[Stored items]
+ + +
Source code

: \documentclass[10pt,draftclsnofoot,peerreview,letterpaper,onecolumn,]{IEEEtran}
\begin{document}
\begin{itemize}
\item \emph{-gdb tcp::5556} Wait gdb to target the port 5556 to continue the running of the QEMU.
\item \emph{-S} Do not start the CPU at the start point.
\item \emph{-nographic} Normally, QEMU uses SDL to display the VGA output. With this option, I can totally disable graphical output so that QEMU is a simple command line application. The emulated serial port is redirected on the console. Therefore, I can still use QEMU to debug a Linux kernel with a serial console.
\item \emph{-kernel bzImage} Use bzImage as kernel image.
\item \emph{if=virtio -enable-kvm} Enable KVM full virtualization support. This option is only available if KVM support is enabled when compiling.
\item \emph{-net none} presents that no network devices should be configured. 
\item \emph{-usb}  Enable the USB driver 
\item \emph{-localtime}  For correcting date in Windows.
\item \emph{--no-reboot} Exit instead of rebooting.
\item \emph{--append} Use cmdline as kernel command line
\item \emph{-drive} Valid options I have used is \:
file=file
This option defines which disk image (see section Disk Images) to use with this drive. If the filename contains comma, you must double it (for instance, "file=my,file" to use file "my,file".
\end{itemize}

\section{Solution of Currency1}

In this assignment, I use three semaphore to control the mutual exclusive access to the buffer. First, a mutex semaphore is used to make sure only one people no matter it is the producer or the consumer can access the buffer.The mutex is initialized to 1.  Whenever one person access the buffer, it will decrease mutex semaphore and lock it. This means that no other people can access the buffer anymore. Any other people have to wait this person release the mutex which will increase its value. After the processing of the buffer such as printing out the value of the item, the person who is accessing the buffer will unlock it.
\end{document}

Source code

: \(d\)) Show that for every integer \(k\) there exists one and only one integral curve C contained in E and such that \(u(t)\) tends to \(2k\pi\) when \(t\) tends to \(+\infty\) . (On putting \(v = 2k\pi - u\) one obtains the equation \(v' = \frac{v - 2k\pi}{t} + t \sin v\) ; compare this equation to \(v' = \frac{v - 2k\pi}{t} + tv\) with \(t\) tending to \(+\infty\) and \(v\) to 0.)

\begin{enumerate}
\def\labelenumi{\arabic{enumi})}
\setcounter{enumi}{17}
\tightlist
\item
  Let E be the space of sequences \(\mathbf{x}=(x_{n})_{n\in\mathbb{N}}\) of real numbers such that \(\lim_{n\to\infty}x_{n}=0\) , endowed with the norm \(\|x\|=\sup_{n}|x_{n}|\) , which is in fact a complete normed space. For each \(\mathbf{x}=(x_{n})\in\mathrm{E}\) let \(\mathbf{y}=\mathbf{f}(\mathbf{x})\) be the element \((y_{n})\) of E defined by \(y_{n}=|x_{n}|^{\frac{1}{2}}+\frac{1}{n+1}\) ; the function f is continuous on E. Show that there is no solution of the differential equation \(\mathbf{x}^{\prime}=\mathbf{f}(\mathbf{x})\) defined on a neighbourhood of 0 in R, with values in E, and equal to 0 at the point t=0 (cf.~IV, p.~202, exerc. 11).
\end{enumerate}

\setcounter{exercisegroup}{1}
+ + +
• **What the exercise asks**:
Output, from the data above, the lines from the line with "the start point." to the line with "kernel command line" exactly as they stand, both ends included and nothing else.

• **Task output**:
\item \emph{-S} Do not start the CPU at the start point.
\item \emph{-nographic} Normally, QEMU uses SDL to display the VGA output. With this option, I can totally disable graphical output so that QEMU is a simple command line application. The emulated serial port is redirected on the console. Therefore, I can still use QEMU to debug a Linux kernel with a serial console.
\item \emph{-kernel bzImage} Use bzImage as kernel image.
\item \emph{if=virtio -enable-kvm} Enable KVM full virtualization support. This option is only available if KVM support is enabled when compiling.
\item \emph{-net none} presents that no network devices should be configured. 
\item \emph{-usb}  Enable the USB driver 
\item \emph{-localtime}  For correcting date in Windows.
\item \emph{--no-reboot} Exit instead of rebooting.
\item \emph{--append} Use cmdline as kernel command line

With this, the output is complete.